Charge : droit devant, droit dans ses bottes


Avec Charge, tout est dit dans le nom. Musicalement, le groupe parisien n’est pas là pour y aller par quatre chemins : il y va tout droit et tête baissée, car telle est sa conception du rock, à l’image de cet enfant sur la pochette qui se jette dans la foule, en toute insouciance, la banane sur le visage. L’identité est limpide, directe. Cependant, une spécificité fait qu’il n’est pas tout à fait l’archétype du groupe rock et le démarque d’emblée : là où chez de nombreux groupes, la partie cordes comporte deux guitaristes et une basse, eux ont opté pour deux basses et une guitare. Un choix original qui n’a pourtant rien de prémédité.
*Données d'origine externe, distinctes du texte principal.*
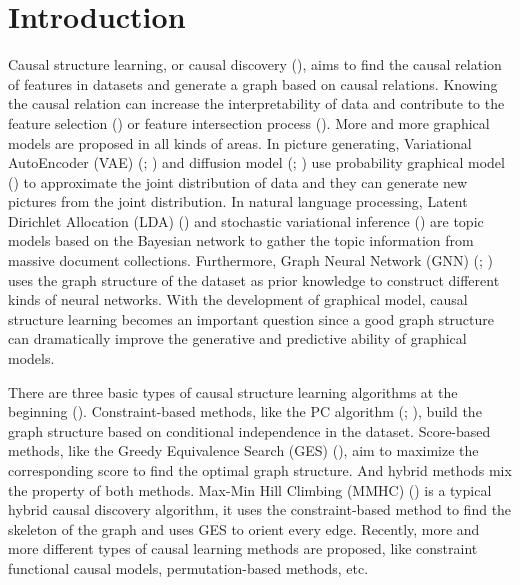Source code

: \documentclass[twoside,11pt]{article}
\begin{document}
\section{Introduction}
Causal structure learning, or causal discovery (\cite{glymour2016causal}), aims to find the causal relation of features in datasets and generate a graph based on causal relations. Knowing the causal relation can increase the interpretability of data and contribute to the feature selection (\cite{li2017feature}) or feature intersection process (\cite{autocross}). More and more graphical models are proposed in all kinds of areas. In picture generating, Variational AutoEncoder (VAE) (\cite{kingma2013auto}; \cite{kingma2019introduction}) and diffusion model (\cite{sohl2015deep}; \cite{ho2020denoising}) use probability graphical model (\cite{koller2009probabilistic}) to approximate the joint distribution of data and they can generate new pictures from the joint distribution. In natural language processing, Latent Dirichlet Allocation (LDA) (\cite{blei2003latent}) and stochastic variational inference (\cite{hoffman2013stochastic}) are topic models based on the Bayesian network to gather the topic information from massive document collections. Furthermore, Graph Neural Network (GNN) (\cite{scarselli2008graph}; \cite{zhou2020graph}) uses the graph structure of the dataset as prior knowledge to construct different kinds of neural networks. With the development of graphical model, causal structure learning becomes an important question since a good graph structure can dramatically improve the generative and predictive ability of graphical models.

There are three basic types of causal structure learning algorithms at the beginning (\cite{scutari2018learns}). Constraint-based methods, like the PC algorithm (\cite{spirtes1999algorithm}; \cite{colombo2014order}), build the graph structure based on conditional independence in the dataset. Score-based methods, like the Greedy Equivalence Search (GES) (\cite{chickering2002optimal}), aim to maximize the corresponding score to find the optimal graph structure. And hybrid methods mix the property of both methods. Max-Min Hill Climbing (MMHC) (\cite{tsamardinos2006max}) is a typical hybrid causal discovery algorithm, it uses the constraint-based method to find the skeleton of the graph and uses GES to orient every edge. Recently, more and more different types of causal learning methods are proposed, like constraint functional causal models, permutation-based methods, etc. 
\end{document}
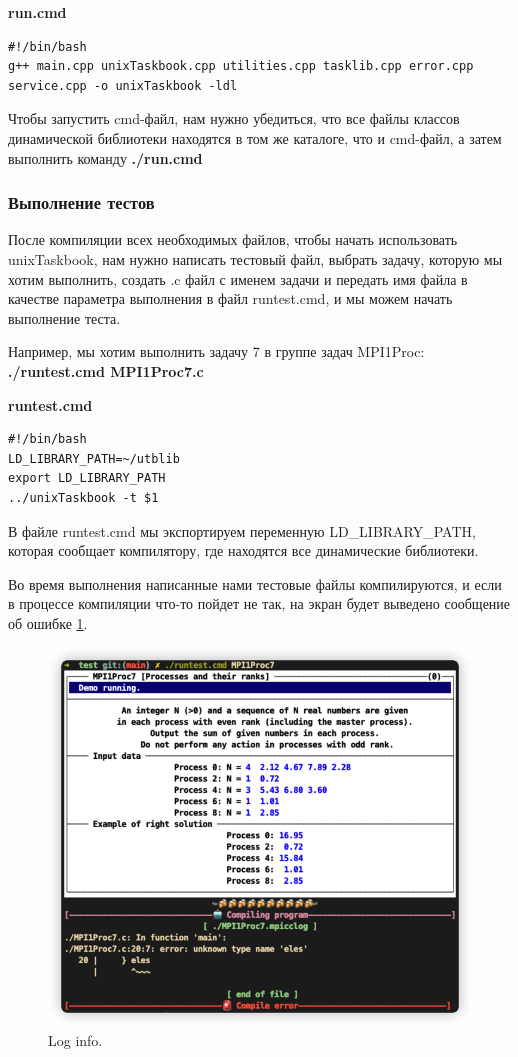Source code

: \centerline{\textbf{run.cmd}}

\lstset{language=bash}
\begin{lstlisting}
#!/bin/bash
g++ main.cpp unixTaskbook.cpp utilities.cpp tasklib.cpp error.cpp service.cpp -o unixTaskbook -ldl
\end{lstlisting}

Чтобы запустить cmd-файл, нам нужно убедиться, что все файлы классов динамической 
библиотеки находятся в том же каталоге, что и cmd-файл, а затем выполнить команду \textbf{./run.cmd}

\subsubsection{Выполнение тестов}

После компиляции всех необходимых файлов, чтобы начать использовать unixTaskbook, нам 
нужно написать тестовый файл, выбрать задачу, которую мы хотим выполнить, создать .c файл 
с именем задачи и передать имя файла в качестве параметра выполнения в файл runtest.cmd, и 
мы можем начать выполнение теста.

Например, мы хотим выполнить задачу 7 в группе задач MPI1Proc: 
\\ \textbf{./runtest.cmd MPI1Proc7.c}

\centerline{\textbf{runtest.cmd}}

\lstset{language=bash}
\begin{lstlisting}
#!/bin/bash
LD_LIBRARY_PATH=~/utblib
export LD_LIBRARY_PATH
../unixTaskbook -t $1
\end{lstlisting}

В файле runtest.cmd мы экспортируем переменную LD\_LIBRARY\_PATH, 
которая сообщает компилятору, где находятся все динамические библиотеки.

Во время выполнения написанные нами тестовые файлы компилируются, и если в процессе компиляции что-то пойдет не так, на экран будет выведено сообщение об ошибке \ref{error}.
\begin{figure}[htbp]%
    \centering
    \includegraphics[width=0.8\linewidth]{images/error.png}%
    \caption{Log info.}%
    \label{error}%
\end{figure}

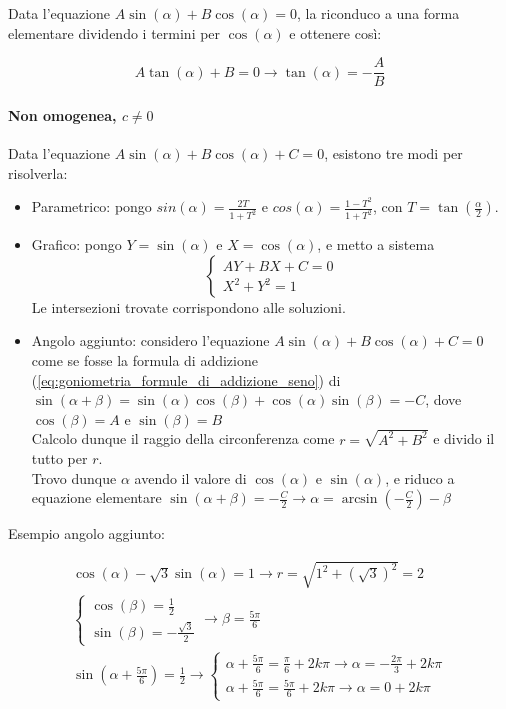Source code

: Data l'equazione $A\sin(\alpha) + B\cos(\alpha) = 0$, la riconduco a una forma elementare dividendo i termini per $\cos(\alpha)$ e ottenere così:

\begin{equation}
    A\tan(\alpha)+B = 0 \rightarrow \tan(\alpha) = -\frac{A}{B}
\end{equation}

\paragraph{Non omogenea, $c \neq 0$}

Data l'equazione $A\sin(\alpha) + B\cos(\alpha) + C= 0$, esistono tre modi per risolverla:

\begin{itemize}
    \item Parametrico: pongo $sin(\alpha) = \frac{2T}{1+T^2}$ e $cos(\alpha) = \frac{1-T^2}{1+T^2}$, con $T = \tan(\frac{\alpha}{2})$.
    \item Grafico: pongo $Y =\sin(\alpha)$ e $X = \cos(\alpha)$, e metto a sistema
          \[
              \begin{cases}
                  AY + BX + C = 0 \\
                  X^2 + Y^2 = 1
              \end{cases}
          \]
          Le intersezioni trovate corrispondono alle soluzioni.
    \item Angolo aggiunto: considero l'equazione $A\sin(\alpha) + B\cos(\alpha) + C = 0$  come se fosse la formula di addizione (\ref{eq:goniometria_formule_di_addizione_seno}) di $\sin(\alpha + \beta) = \sin(\alpha)\cos(\beta)+\cos(\alpha)\sin(\beta) = - C$, dove $\cos(\beta) = A$ e $\sin(\beta) = B$ \\
          Calcolo dunque il raggio della circonferenza come $r = \sqrt{A^2 + B^2}$ e divido il tutto per $r$. \\
          Trovo dunque $\alpha$ avendo il valore di $\cos(\alpha)$ e $\sin(\alpha)$, e riduco a equazione elementare $\sin(\alpha + \beta) = -\frac{C}{2} \rightarrow \alpha = \arcsin(-\frac{C}{2}) - \beta$
\end{itemize}

Esempio angolo aggiunto:

\begin{gather}
    \cos(\alpha) - \sqrt{3}\sin(\alpha) = 1 \rightarrow r = \sqrt{1^2 + (\sqrt{3})^2} = 2 \\
    \begin{cases}
        \cos(\beta) = \frac{1}{2} \\
        \sin(\beta) = -\frac{\sqrt{3}}{2}
    \end{cases}
    \rightarrow \beta = \frac{5\pi}{6} \\
    \sin(\alpha + \frac{5\pi}{6}) = \frac{1}{2} \rightarrow \begin{cases}
        \alpha + \frac{5\pi}{6} = \frac{\pi}{6} + 2k\pi \rightarrow \alpha = -\frac{2\pi}{3} + 2k\pi \\
        \alpha + \frac{5\pi}{6} = \frac{5\pi}{6} + 2k\pi \rightarrow \alpha = 0 + 2k\pi
    \end{cases}
\end{gather}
Si côté musique Charge suit son instinct, ce n’est en revanche pas forcément le cas de sa gestion de carrière qui, elle, est très calculée, le chanteur-bassiste Ravin n’hésitant pas à lâcher ce qui s’apparenta – et il en a conscience – à « gros mot » pour certains, en parlant de « modèle économique ». Tout ceci dans un but : durer le plus longtemps et jouer devant le plus de monde possible, sans se compromettre. Ravin nous explique tout ceci.

« Il faut que la ligne de chant, les riffs soient accrocheurs, il ne faut pas que ce soit des morceaux longs mais des morceaux courts, nous donnons toutes les informations d’entrée. »

Radio Metal : Vous avez un nom de groupe très direct, et qui dit nom de groupe très direct dit généralement signification très ouverte. Avec ce nom Charge, il y a un côté guerrier avec le fait de charger, il y a aussi un côté énergique. Est-ce que c’est justement pour ce côté ouvert que vous avez choisi ce nom ?

Ravin (chant & basse) : Clairement. Tous les mots que tu as utilisés sont vraiment les mots que j’utiliserais pour définir notre musique. Après, je voulais que ce soit un mot qui sonne aussi bien en français qu’en anglais. Je voulais que ça commence par A, B ou C, et que ce soit en un seul mot. Nous sommes un groupe parisien, pour l’instant nous jouons essentiellement en France, du coup nous ne voulions pas qu’il y ait de problèmes de prononciation, et donc que ça soit facile à prononcer. Pour le sens, ça correspond aussi à la façon dont on pourrait définir notre musique, donc c’est cohérent.

Sur un aspect plus musical, tous vos albums sont produits par Francis Caste. Peux-tu nous parler de l’histoire de cette collaboration ?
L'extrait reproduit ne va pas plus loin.